Hommage aux victimes de la boîte de nuit Pulse, Orlando, Floride, le 14 juin 2016. (REUTERS/Jim Young )

Les autorités d'Orlando ont assuré mercredi qu'elles ne toléreraient plus de menaces contre des musulmans après la tuerie perpétrée par un homme ayant prêté allégeance au groupe Etat islamique et qui a engendré des messages de haine contre cette communauté, y compris dans la ville du tueur.

"Proférer ces menaces est non seulement mal mais, dans la plupart des cas, illégal. Il faut arrêter", a déclaré le procureur général Lee Bentley lors d'une conférence de presse.

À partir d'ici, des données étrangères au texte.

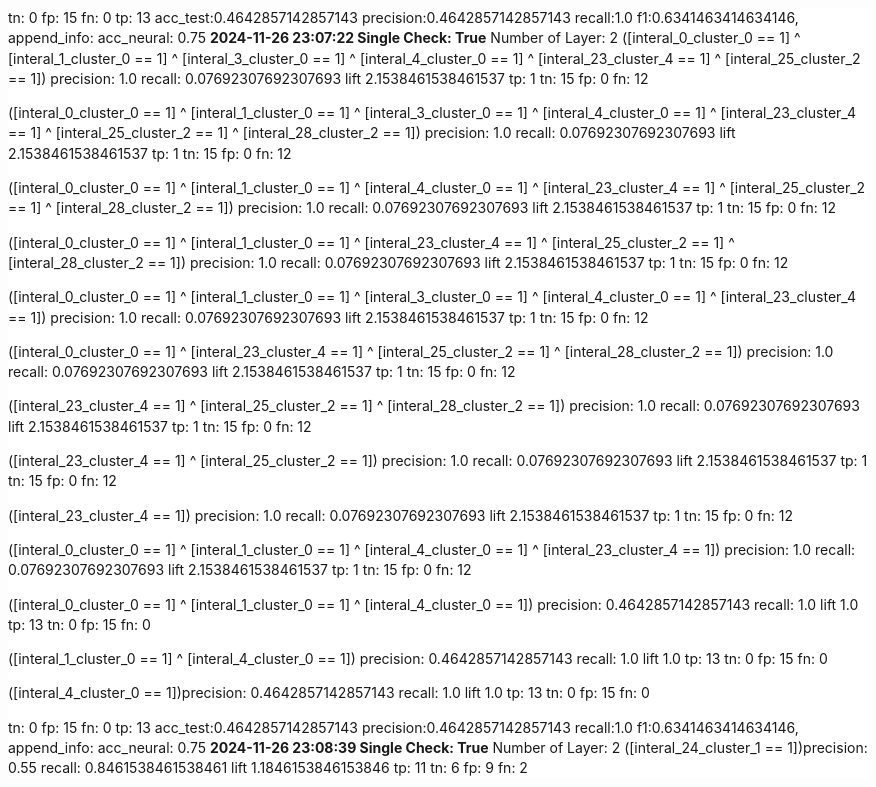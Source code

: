 tn: 0 fp: 15 fn: 0 tp: 13
acc_test:0.4642857142857143 precision:0.4642857142857143 recall:1.0 f1:0.6341463414634146, append_info: acc_neural: 0.75
**2024-11-26 23:07:22 Single Check: True**
Number of Layer: 2
([interal_0_cluster_0 == 1] ^ [interal_1_cluster_0 == 1] ^ [interal_3_cluster_0 == 1] ^ [interal_4_cluster_0 == 1] ^ [interal_23_cluster_4 == 1] ^ [interal_25_cluster_2 == 1]) precision: 1.0 recall: 0.07692307692307693 lift 2.1538461538461537 tp: 1 tn: 15 fp: 0 fn: 12

([interal_0_cluster_0 == 1] ^ [interal_1_cluster_0 == 1] ^ [interal_3_cluster_0 == 1] ^ [interal_4_cluster_0 == 1] ^ [interal_23_cluster_4 == 1] ^ [interal_25_cluster_2 == 1] ^ [interal_28_cluster_2 == 1]) precision: 1.0 recall: 0.07692307692307693 lift 2.1538461538461537 tp: 1 tn: 15 fp: 0 fn: 12

([interal_0_cluster_0 == 1] ^ [interal_1_cluster_0 == 1] ^ [interal_4_cluster_0 == 1] ^ [interal_23_cluster_4 == 1] ^ [interal_25_cluster_2 == 1] ^ [interal_28_cluster_2 == 1]) precision: 1.0 recall: 0.07692307692307693 lift 2.1538461538461537 tp: 1 tn: 15 fp: 0 fn: 12

([interal_0_cluster_0 == 1] ^ [interal_1_cluster_0 == 1] ^ [interal_23_cluster_4 == 1] ^ [interal_25_cluster_2 == 1] ^ [interal_28_cluster_2 == 1]) precision: 1.0 recall: 0.07692307692307693 lift 2.1538461538461537 tp: 1 tn: 15 fp: 0 fn: 12

([interal_0_cluster_0 == 1] ^ [interal_1_cluster_0 == 1] ^ [interal_3_cluster_0 == 1] ^ [interal_4_cluster_0 == 1] ^ [interal_23_cluster_4 == 1]) precision: 1.0 recall: 0.07692307692307693 lift 2.1538461538461537 tp: 1 tn: 15 fp: 0 fn: 12

([interal_0_cluster_0 == 1] ^ [interal_23_cluster_4 == 1] ^ [interal_25_cluster_2 == 1] ^ [interal_28_cluster_2 == 1]) precision: 1.0 recall: 0.07692307692307693 lift 2.1538461538461537 tp: 1 tn: 15 fp: 0 fn: 12

([interal_23_cluster_4 == 1] ^ [interal_25_cluster_2 == 1] ^ [interal_28_cluster_2 == 1]) precision: 1.0 recall: 0.07692307692307693 lift 2.1538461538461537 tp: 1 tn: 15 fp: 0 fn: 12

([interal_23_cluster_4 == 1] ^ [interal_25_cluster_2 == 1]) precision: 1.0 recall: 0.07692307692307693 lift 2.1538461538461537 tp: 1 tn: 15 fp: 0 fn: 12

([interal_23_cluster_4 == 1]) precision: 1.0 recall: 0.07692307692307693 lift 2.1538461538461537 tp: 1 tn: 15 fp: 0 fn: 12

([interal_0_cluster_0 == 1] ^ [interal_1_cluster_0 == 1] ^ [interal_4_cluster_0 == 1] ^ [interal_23_cluster_4 == 1]) precision: 1.0 recall: 0.07692307692307693 lift 2.1538461538461537 tp: 1 tn: 15 fp: 0 fn: 12

([interal_0_cluster_0 == 1] ^ [interal_1_cluster_0 == 1] ^ [interal_4_cluster_0 == 1]) precision: 0.4642857142857143 recall: 1.0 lift 1.0 tp: 13 tn: 0 fp: 15 fn: 0

([interal_1_cluster_0 == 1] ^ [interal_4_cluster_0 == 1]) precision: 0.4642857142857143 recall: 1.0 lift 1.0 tp: 13 tn: 0 fp: 15 fn: 0

([interal_4_cluster_0 == 1])precision: 0.4642857142857143 recall: 1.0 lift 1.0 tp: 13 tn: 0 fp: 15 fn: 0

tn: 0 fp: 15 fn: 0 tp: 13
acc_test:0.4642857142857143 precision:0.4642857142857143 recall:1.0 f1:0.6341463414634146, append_info: acc_neural: 0.75
**2024-11-26 23:08:39 Single Check: True**
Number of Layer: 2
([interal_24_cluster_1 == 1])precision: 0.55 recall: 0.8461538461538461 lift 1.1846153846153846 tp: 11 tn: 6 fp: 9 fn: 2
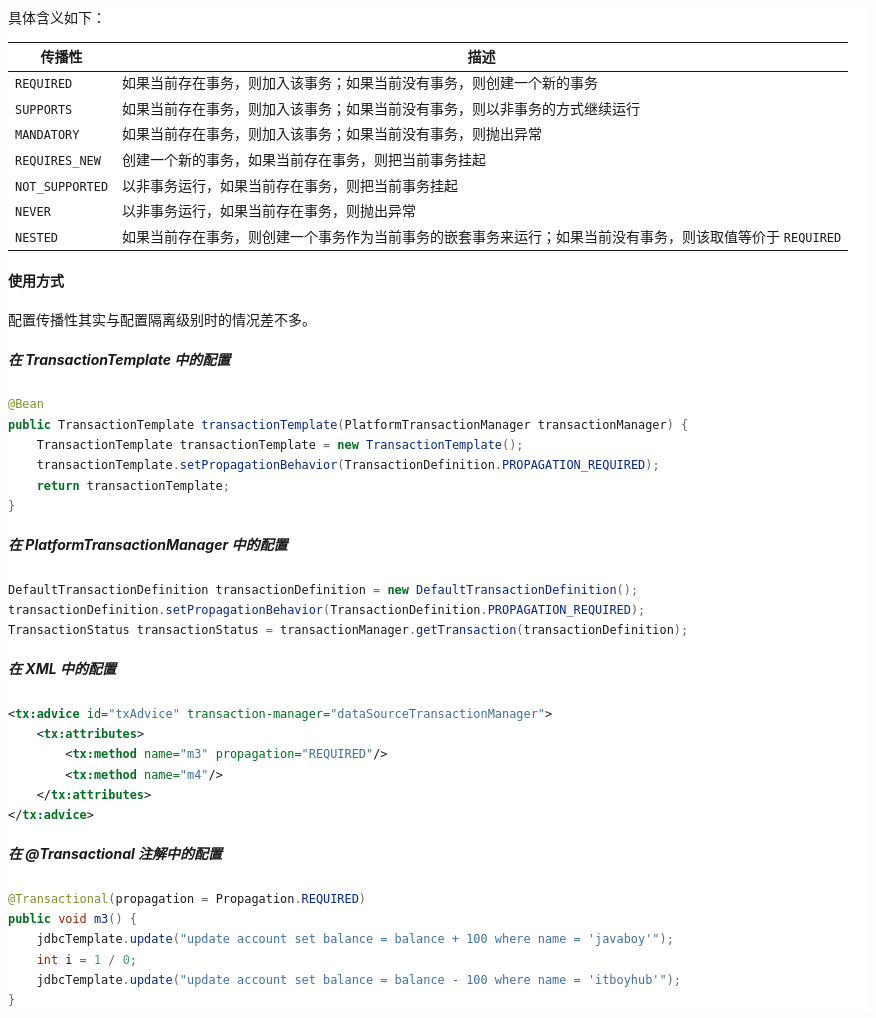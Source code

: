 具体含义如下：

| 传播性          | 描述                                                         |
| --------------- | ------------------------------------------------------------ |
| `REQUIRED`      | 如果当前存在事务，则加入该事务；如果当前没有事务，则创建一个新的事务 |
| `SUPPORTS`      | 如果当前存在事务，则加入该事务；如果当前没有事务，则以非事务的方式继续运行 |
| `MANDATORY`     | 如果当前存在事务，则加入该事务；如果当前没有事务，则抛出异常 |
| `REQUIRES_NEW`  | 创建一个新的事务，如果当前存在事务，则把当前事务挂起         |
| `NOT_SUPPORTED` | 以非事务运行，如果当前存在事务，则把当前事务挂起             |
| `NEVER`         | 以非事务运行，如果当前存在事务，则抛出异常                   |
| `NESTED`        | 如果当前存在事务，则创建一个事务作为当前事务的嵌套事务来运行；如果当前没有事务，则该取值等价于 `REQUIRED` |

#### 使用方式

配置传播性其实与配置隔离级别时的情况差不多。

##### 在 TransactionTemplate 中的配置

```java
@Bean
public TransactionTemplate transactionTemplate(PlatformTransactionManager transactionManager) {
    TransactionTemplate transactionTemplate = new TransactionTemplate();
    transactionTemplate.setPropagationBehavior(TransactionDefinition.PROPAGATION_REQUIRED);
    return transactionTemplate;
}
```

##### 在 PlatformTransactionManager 中的配置

```java
DefaultTransactionDefinition transactionDefinition = new DefaultTransactionDefinition();
transactionDefinition.setPropagationBehavior(TransactionDefinition.PROPAGATION_REQUIRED);
TransactionStatus transactionStatus = transactionManager.getTransaction(transactionDefinition);
```

##### 在 XML 中的配置

```xml
<tx:advice id="txAdvice" transaction-manager="dataSourceTransactionManager">
    <tx:attributes>
        <tx:method name="m3" propagation="REQUIRED"/>
        <tx:method name="m4"/>
    </tx:attributes>
</tx:advice>
```

##### 在 @Transactional 注解中的配置

```java
@Transactional(propagation = Propagation.REQUIRED)
public void m3() {
    jdbcTemplate.update("update account set balance = balance + 100 where name = 'javaboy'");
    int i = 1 / 0;
    jdbcTemplate.update("update account set balance = balance - 100 where name = 'itboyhub'");
}
```
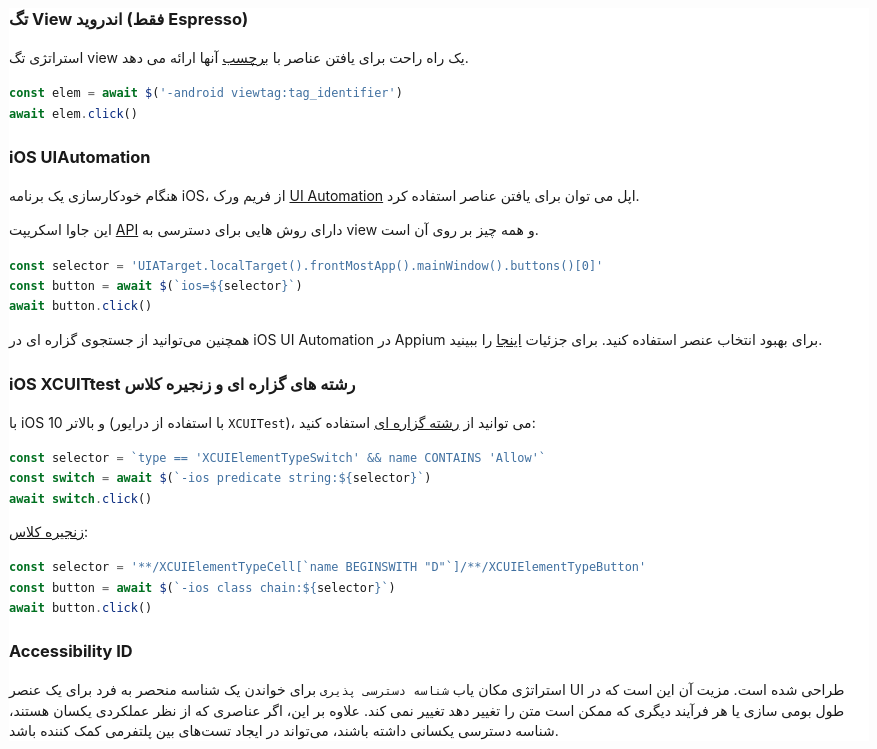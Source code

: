 ### تگ View اندروید (فقط Espresso)

استراتژی تگ view یک راه راحت برای یافتن عناصر با [برچسب](https://developer.android.com/reference/android/support/test/espresso/matcher/ViewMatchers.html#withTagValue%28org.hamcrest.Matcher%3Cjava.lang.Object%3E%29) آنها ارائه می دهد.

```js
const elem = await $('-android viewtag:tag_identifier')
await elem.click()
```

### iOS UIAutomation

هنگام خودکارسازی یک برنامه iOS، از فریم ورک [UI Automation](https://developer.apple.com/library/prerelease/tvos/documentation/DeveloperTools/Conceptual/InstrumentsUserGuide/UIAutomation.html) اپل می توان برای یافتن عناصر استفاده کرد.

این جاوا اسکریپت [API](https://developer.apple.com/library/ios/documentation/DeveloperTools/Reference/UIAutomationRef/index.html#//apple_ref/doc/uid/TP40009771) دارای روش هایی برای دسترسی به view و همه چیز بر روی آن است.

```js
const selector = 'UIATarget.localTarget().frontMostApp().mainWindow().buttons()[0]'
const button = await $(`ios=${selector}`)
await button.click()
```

همچنین می‌توانید از جستجوی گزاره ای در iOS UI Automation در Appium برای بهبود انتخاب عنصر استفاده کنید. برای جزئیات [اینجا](https://github.com/appium/appium/blob/master/docs/en/writing-running-appium/ios/ios-predicate.md) را ببینید.

### iOS XCUITtest رشته های گزاره ای و زنجیره کلاس

با iOS 10 و بالاتر (با استفاده از درایور `XCUITest`)، می توانید از [رشته گزاره ای](https://github.com/facebook/WebDriverAgent/wiki/Predicate-Queries-Construction-Rules) استفاده کنید:

```js
const selector = `type == 'XCUIElementTypeSwitch' && name CONTAINS 'Allow'`
const switch = await $(`-ios predicate string:${selector}`)
await switch.click()
```

[زنجیره کلاس](https://github.com/facebook/WebDriverAgent/wiki/Class-Chain-Queries-Construction-Rules):

```js
const selector = '**/XCUIElementTypeCell[`name BEGINSWITH "D"`]/**/XCUIElementTypeButton'
const button = await $(`-ios class chain:${selector}`)
await button.click()
```

### Accessibility ID

استراتژی مکان یاب `شناسه دسترسی پذیری` برای خواندن یک شناسه منحصر به فرد برای یک عنصر UI طراحی شده است. مزیت آن این است که در طول بومی سازی یا هر فرآیند دیگری که ممکن است متن را تغییر دهد تغییر نمی کند. علاوه بر این، اگر عناصری که از نظر عملکردی یکسان هستند، شناسه دسترسی یکسانی داشته باشند، می‌تواند در ایجاد تست‌های بین پلتفرمی کمک کننده باشد.
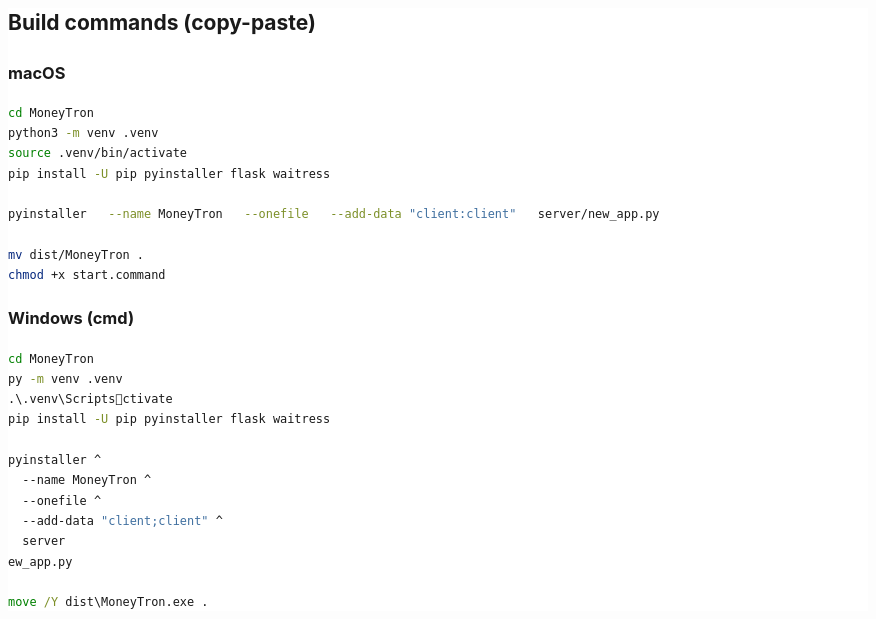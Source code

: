
## Build commands (copy-paste)

### macOS

```bash
cd MoneyTron
python3 -m venv .venv
source .venv/bin/activate
pip install -U pip pyinstaller flask waitress

pyinstaller   --name MoneyTron   --onefile   --add-data "client:client"   server/new_app.py

mv dist/MoneyTron .
chmod +x start.command
```

### Windows (cmd)

```bat
cd MoneyTron
py -m venv .venv
.\.venv\Scriptsctivate
pip install -U pip pyinstaller flask waitress

pyinstaller ^
  --name MoneyTron ^
  --onefile ^
  --add-data "client;client" ^
  server
ew_app.py

move /Y dist\MoneyTron.exe .
```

L'attentat, le plus grave aux Etats-Unis depuis celui du 11-Septembre, a été perpétré dimanche matin dans un club gay d'Orlando par un Américain d'origine afghane, Omar Mateen, qui a été tué lors d'un échange de tirs avec la police. 49 autres personnes sont mortes et 53 ont été blessées, dont certaines sont encore dans un état grave.

"Ces menaces détournent l'attention de ce que les forces de l'ordre doivent faire", a ajouté le procureur.

Le représentant du FBI Ron Hopper a rappelé que les "violations des droits civiques sont une priorité pour le FBI", qui enquêtera "sur les incidents contre des individus (...) notamment en raison de leur race, leur religion et leur orientation sexuelle".

Mais les responsables ont refusé de s'exprimer sur des informations de presse selon lesquelles la femme de Mateen pourrait être poursuivie pour avoir eu connaissance du projet d'attaque de son mari et n'avoir pas prévenu les autorités.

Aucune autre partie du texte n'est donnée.